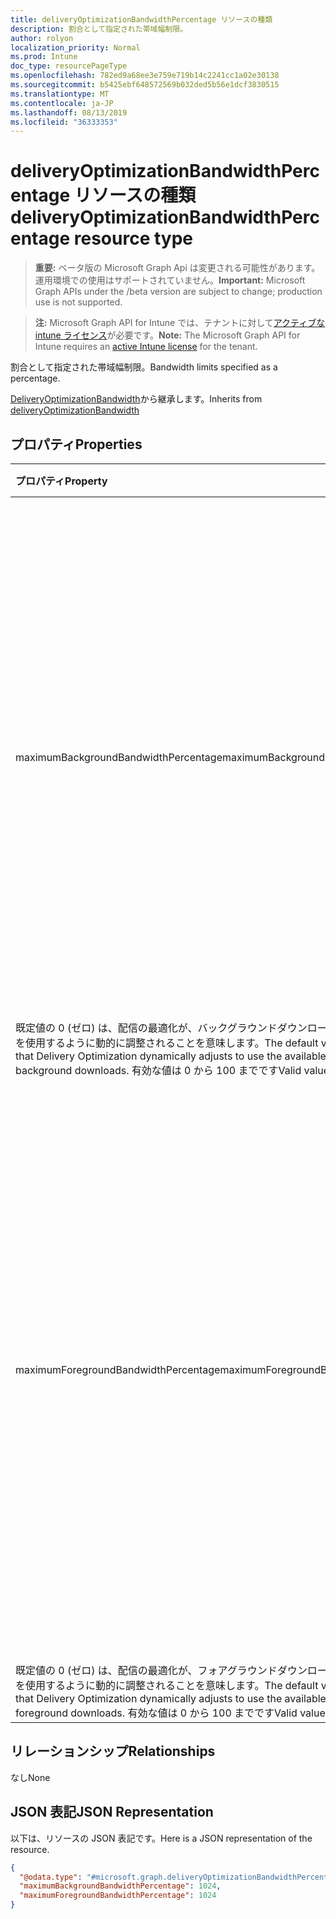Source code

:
 ```yaml
---
title: deliveryOptimizationBandwidthPercentage リソースの種類
description: 割合として指定された帯域幅制限。
author: rolyon
localization_priority: Normal
ms.prod: Intune
doc_type: resourcePageType
ms.openlocfilehash: 782ed9a68ee3e759e719b14c2241cc1a02e30138
ms.sourcegitcommit: b5425ebf648572569b032ded5b56e1dcf3830515
ms.translationtype: MT
ms.contentlocale: ja-JP
ms.lasthandoff: 08/13/2019
ms.locfileid: "36333353"
---
```

# <a name="deliveryoptimizationbandwidthpercentage-resource-type"></a><span data-ttu-id="8d4fc-103">deliveryOptimizationBandwidthPercentage リソースの種類</span><span class="sxs-lookup"><span data-stu-id="8d4fc-103">deliveryOptimizationBandwidthPercentage resource type</span></span>

> <span data-ttu-id="8d4fc-104">**重要:** ベータ版の Microsoft Graph Api は変更される可能性があります。運用環境での使用はサポートされていません。</span><span class="sxs-lookup"><span data-stu-id="8d4fc-104">**Important:** Microsoft Graph APIs under the /beta version are subject to change; production use is not supported.</span></span>

> <span data-ttu-id="8d4fc-105">**注:** Microsoft Graph API for Intune では、テナントに対して[アクティブな intune ライセンス](https://go.microsoft.com/fwlink/?linkid=839381)が必要です。</span><span class="sxs-lookup"><span data-stu-id="8d4fc-105">**Note:** The Microsoft Graph API for Intune requires an [active Intune license](https://go.microsoft.com/fwlink/?linkid=839381) for the tenant.</span></span>

<span data-ttu-id="8d4fc-106">割合として指定された帯域幅制限。</span><span class="sxs-lookup"><span data-stu-id="8d4fc-106">Bandwidth limits specified as a percentage.</span></span>


<span data-ttu-id="8d4fc-107">[DeliveryOptimizationBandwidth](../resources/intune-deviceconfig-deliveryoptimizationbandwidth.md)から継承します。</span><span class="sxs-lookup"><span data-stu-id="8d4fc-107">Inherits from [deliveryOptimizationBandwidth](../resources/intune-deviceconfig-deliveryoptimizationbandwidth.md)</span></span>

## <a name="properties"></a><span data-ttu-id="8d4fc-108">プロパティ</span><span class="sxs-lookup"><span data-stu-id="8d4fc-108">Properties</span></span>
|<span data-ttu-id="8d4fc-109">プロパティ</span><span class="sxs-lookup"><span data-stu-id="8d4fc-109">Property</span></span>|<span data-ttu-id="8d4fc-110">型</span><span class="sxs-lookup"><span data-stu-id="8d4fc-110">Type</span></span>|<span data-ttu-id="8d4fc-111">説明</span><span class="sxs-lookup"><span data-stu-id="8d4fc-111">Description</span></span>|
|:---|:---|:---|
|<span data-ttu-id="8d4fc-112">maximumBackgroundBandwidthPercentage</span><span class="sxs-lookup"><span data-stu-id="8d4fc-112">maximumBackgroundBandwidthPercentage</span></span>|<span data-ttu-id="8d4fc-113">Int32</span><span class="sxs-lookup"><span data-stu-id="8d4fc-113">Int32</span></span>|<span data-ttu-id="8d4fc-114">利用可能なダウンロード帯域幅 (0-100) の割合として、配信の最適化で使用される最大バックグラウンドダウンロード帯域幅を指定します。</span><span class="sxs-lookup"><span data-stu-id="8d4fc-114">Specifies the maximum background download bandwidth that Delivery Optimization uses across all concurrent download activities as a percentage of available download bandwidth (0-100).</span></span> <span data-ttu-id="8d4fc-115">有効な値は 0 から 100 までです</span><span class="sxs-lookup"><span data-stu-id="8d4fc-115">Valid values 0 to 100</span></span>
<span data-ttu-id="8d4fc-116">既定値の 0 (ゼロ) は、配信の最適化が、バックグラウンドダウンロードに使用可能な帯域幅を使用するように動的に調整されることを意味します。</span><span class="sxs-lookup"><span data-stu-id="8d4fc-116">The default value 0 (zero) means that Delivery Optimization dynamically adjusts to use the available bandwidth for background downloads.</span></span> <span data-ttu-id="8d4fc-117">有効な値は 0 から 100 までです</span><span class="sxs-lookup"><span data-stu-id="8d4fc-117">Valid values 0 to 100</span></span>|
|<span data-ttu-id="8d4fc-118">maximumForegroundBandwidthPercentage</span><span class="sxs-lookup"><span data-stu-id="8d4fc-118">maximumForegroundBandwidthPercentage</span></span>|<span data-ttu-id="8d4fc-119">Int32</span><span class="sxs-lookup"><span data-stu-id="8d4fc-119">Int32</span></span>|<span data-ttu-id="8d4fc-120">利用可能なダウンロード帯域幅 (0-100) の割合として、すべての同時ダウンロードアクティビティにおいて配信の最適化で使用されるフォアグラウンドの最大ダウンロード帯域幅を指定します。</span><span class="sxs-lookup"><span data-stu-id="8d4fc-120">Specifies the maximum foreground download bandwidth that Delivery Optimization uses across all concurrent download activities as a percentage of available download bandwidth (0-100).</span></span> <span data-ttu-id="8d4fc-121">有効な値は 0 から 100 までです</span><span class="sxs-lookup"><span data-stu-id="8d4fc-121">Valid values 0 to 100</span></span>
<span data-ttu-id="8d4fc-122">既定値の 0 (ゼロ) は、配信の最適化が、フォアグラウンドダウンロードに使用可能な帯域幅を使用するように動的に調整されることを意味します。</span><span class="sxs-lookup"><span data-stu-id="8d4fc-122">The default value 0 (zero) means that Delivery Optimization dynamically adjusts to use the available bandwidth for foreground downloads.</span></span> <span data-ttu-id="8d4fc-123">有効な値は 0 から 100 までです</span><span class="sxs-lookup"><span data-stu-id="8d4fc-123">Valid values 0 to 100</span></span>|

## <a name="relationships"></a><span data-ttu-id="8d4fc-124">リレーションシップ</span><span class="sxs-lookup"><span data-stu-id="8d4fc-124">Relationships</span></span>
<span data-ttu-id="8d4fc-125">なし</span><span class="sxs-lookup"><span data-stu-id="8d4fc-125">None</span></span>

## <a name="json-representation"></a><span data-ttu-id="8d4fc-126">JSON 表記</span><span class="sxs-lookup"><span data-stu-id="8d4fc-126">JSON Representation</span></span>
<span data-ttu-id="8d4fc-127">以下は、リソースの JSON 表記です。</span><span class="sxs-lookup"><span data-stu-id="8d4fc-127">Here is a JSON representation of the resource.</span></span>
<!-- {
  "blockType": "resource",
  "@odata.type": "microsoft.graph.deliveryOptimizationBandwidthPercentage"
}
-->
``` json
{
  "@odata.type": "#microsoft.graph.deliveryOptimizationBandwidthPercentage",
  "maximumBackgroundBandwidthPercentage": 1024,
  "maximumForegroundBandwidthPercentage": 1024
}
```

# # # #

--- What the task requires ---
Print the lines from the beginning of the records up to and including the line containing "is not supported.</span></span>", word for word, with no pictures.

--- Task result ---
Source code

:
 ```yaml
---
title: deliveryOptimizationBandwidthPercentage リソースの種類
description: 割合として指定された帯域幅制限。
author: rolyon
localization_priority: Normal
ms.prod: Intune
doc_type: resourcePageType
ms.openlocfilehash: 782ed9a68ee3e759e719b14c2241cc1a02e30138
ms.sourcegitcommit: b5425ebf648572569b032ded5b56e1dcf3830515
ms.translationtype: MT
ms.contentlocale: ja-JP
ms.lasthandoff: 08/13/2019
ms.locfileid: "36333353"
---
```

# <a name="deliveryoptimizationbandwidthpercentage-resource-type"></a><span data-ttu-id="8d4fc-103">deliveryOptimizationBandwidthPercentage リソースの種類</span><span class="sxs-lookup"><span data-stu-id="8d4fc-103">deliveryOptimizationBandwidthPercentage resource type</span></span>

> <span data-ttu-id="8d4fc-104">**重要:** ベータ版の Microsoft Graph Api は変更される可能性があります。運用環境での使用はサポートされていません。</span><span class="sxs-lookup"><span data-stu-id="8d4fc-104">**Important:** Microsoft Graph APIs under the /beta version are subject to change; production use is not supported.</span></span>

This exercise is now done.